▸ ASSIGNMENT
Reproduce every entry that follows word for word, but omit the images.
[Opening INFORMATION SHOWN section]
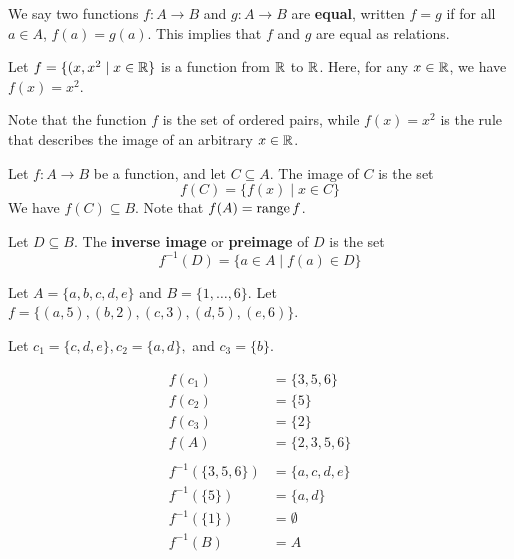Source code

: \documentclass{article}
\begin{document}
  \begin{definition}
    We say two functions $f:A\to B$ and $g: A \to B$ are \textbf{equal}, written $f = g$ if for all $a \in A$, $f(a) = g(a)$. This implies that $f$ and $g$ are equal as relations.
  \end{definition}
  \begin{example}
    Let $f = \{(x, x^2\mid x \in \mathbb{R}\}$ is a function from $\mathbb{R}$ to $\mathbb{R}$. Here, for any $x \in \mathbb{R}$, we have $f(x) = x^2$.

      Note that the function $f$ is the set of ordered pairs, while $f(x) = x^2$ is the rule that describes the image of an arbitrary $x \in \mathbb{R}$.
    \end{example}
    \begin{definition}
      Let $f: A \to B$ be a function, and let $C \subseteq A$. The image of $C$ is the set
      \[
        f(C) = \{f(x) \mid x \in C\}
      \]
      We have $f(C) \subseteq B$.
      Note that $f(A) = \operatorname{\text{range}}{f}$.
    \end{definition}
    \begin{definition}
      Let $D \subseteq B$. The \textbf{inverse image} or \textbf{preimage} of $D$ is the set
      \[
        f^{-1}(D) = \{a \in A \mid f(a) \in D\}
      \]
    \end{definition}
    \begin{example}
      Let $A = \{a, b, c, d, e\}$ and $B = \{1, \dots, 6\}$.
      Let $f = \{(a, 5), (b, 2), (c, 3), (d, 5), (e, 6)\}$.

      Let $c_1 = \{c, d, e\}, c_2 = \{a, d\},$ and $c_3 = \{b\}$.

      \begin{align*}
        f(c_1) &= \{3, 5, 6\}\\
        f(c_2) &= \{5\}\\
        f(c_3) &= \{2\}\\
        f(A) &= \{2, 3, 5, 6\}\\
        \\
        f^{-1}(\{3, 5, 6\}) &= \{a, c, d, e\}\\
        f^{-1}(\{5\}) &= \{a, d\}\\
        f^{-1}(\{1\}) &= \emptyset\\
        f^{-1}(B) &= A\\
      \end{align*}
    \end{example}
\end{document}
[Closing INFORMATION SHOWN section]
▸ THE ANSWER
Source code

: \documentclass{article}
\begin{document}
  \begin{definition}
    We say two functions $f:A\to B$ and $g: A \to B$ are \textbf{equal}, written $f = g$ if for all $a \in A$, $f(a) = g(a)$. This implies that $f$ and $g$ are equal as relations.
  \end{definition}
  \begin{example}
    Let $f = \{(x, x^2\mid x \in \mathbb{R}\}$ is a function from $\mathbb{R}$ to $\mathbb{R}$. Here, for any $x \in \mathbb{R}$, we have $f(x) = x^2$.

      Note that the function $f$ is the set of ordered pairs, while $f(x) = x^2$ is the rule that describes the image of an arbitrary $x \in \mathbb{R}$.
    \end{example}
    \begin{definition}
      Let $f: A \to B$ be a function, and let $C \subseteq A$. The image of $C$ is the set
      \[
        f(C) = \{f(x) \mid x \in C\}
      \]
      We have $f(C) \subseteq B$.
      Note that $f(A) = \operatorname{\text{range}}{f}$.
    \end{definition}
    \begin{definition}
      Let $D \subseteq B$. The \textbf{inverse image} or \textbf{preimage} of $D$ is the set
      \[
        f^{-1}(D) = \{a \in A \mid f(a) \in D\}
      \]
    \end{definition}
    \begin{example}
      Let $A = \{a, b, c, d, e\}$ and $B = \{1, \dots, 6\}$.
      Let $f = \{(a, 5), (b, 2), (c, 3), (d, 5), (e, 6)\}$.

      Let $c_1 = \{c, d, e\}, c_2 = \{a, d\},$ and $c_3 = \{b\}$.

      \begin{align*}
        f(c_1) &= \{3, 5, 6\}\\
        f(c_2) &= \{5\}\\
        f(c_3) &= \{2\}\\
        f(A) &= \{2, 3, 5, 6\}\\
        \\
        f^{-1}(\{3, 5, 6\}) &= \{a, c, d, e\}\\
        f^{-1}(\{5\}) &= \{a, d\}\\
        f^{-1}(\{1\}) &= \emptyset\\
        f^{-1}(B) &= A\\
      \end{align*}
    \end{example}
\end{document}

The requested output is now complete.